Question: Joe Williams, a new tax professional, agrees to represent a friend who is not his client, Wanda Round, in an IRS audit of her small business that operates as a sole proprietorship. The IRS is requesting all actual receipts for her claimed business expenses. Wanda explains that she scans her receipts into commercially available software as she receives them and then all physical receipts are shredded. Will the IRS accept printouts from the software as proper substantiation for expenses claimed?
Answer: Yes, if the scanning meets what the IRS has been accepting as digitized or scanned versions of paper documents since 1997 in lieu of paper documents. Rev. Proc. 97-22, §4.01 outlines:
- Taxpayers must ensure “an accurate and complete transfer of the hardcopy or computerized books and records to an electronic storage media.
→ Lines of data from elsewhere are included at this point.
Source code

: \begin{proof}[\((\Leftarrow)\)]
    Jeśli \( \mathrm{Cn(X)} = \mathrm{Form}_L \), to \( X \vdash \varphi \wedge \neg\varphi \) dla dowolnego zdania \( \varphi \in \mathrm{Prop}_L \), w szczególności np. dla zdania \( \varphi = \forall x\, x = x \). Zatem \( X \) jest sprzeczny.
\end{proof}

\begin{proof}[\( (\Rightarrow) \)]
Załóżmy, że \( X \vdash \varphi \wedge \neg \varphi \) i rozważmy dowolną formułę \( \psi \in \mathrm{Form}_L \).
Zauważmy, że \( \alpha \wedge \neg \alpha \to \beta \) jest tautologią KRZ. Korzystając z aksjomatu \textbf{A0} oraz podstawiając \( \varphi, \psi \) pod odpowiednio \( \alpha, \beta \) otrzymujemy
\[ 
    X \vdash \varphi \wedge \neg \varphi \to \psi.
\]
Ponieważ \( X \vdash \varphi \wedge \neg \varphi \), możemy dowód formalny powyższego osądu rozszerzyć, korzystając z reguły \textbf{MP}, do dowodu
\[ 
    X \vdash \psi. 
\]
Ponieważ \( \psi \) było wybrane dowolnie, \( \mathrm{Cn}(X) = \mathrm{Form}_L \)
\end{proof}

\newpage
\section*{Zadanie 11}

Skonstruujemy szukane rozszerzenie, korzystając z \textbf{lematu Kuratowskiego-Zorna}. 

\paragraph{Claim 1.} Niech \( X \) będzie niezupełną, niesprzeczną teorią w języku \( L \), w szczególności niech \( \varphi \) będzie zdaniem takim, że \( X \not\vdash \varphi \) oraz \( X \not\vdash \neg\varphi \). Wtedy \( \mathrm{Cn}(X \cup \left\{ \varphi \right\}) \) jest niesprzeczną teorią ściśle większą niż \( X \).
The electronic storage system must also index, store, preserve, retrieve, and reproduce the electronically stored books and records.”
The digitized or scanned versions of a paper document must resemble the paper version. No alterations should be made to the digital document. Any handwritten content may not be recorded using OCR (Optical Character Recognition, a technology that allows computers to read text, for example, text on a scanned memo or text in a photograph) because it would not be searchable.
It is still likely a good idea to archive all original back up documents in paper form. Software or hardware can fail, and electronically saved data can be lost.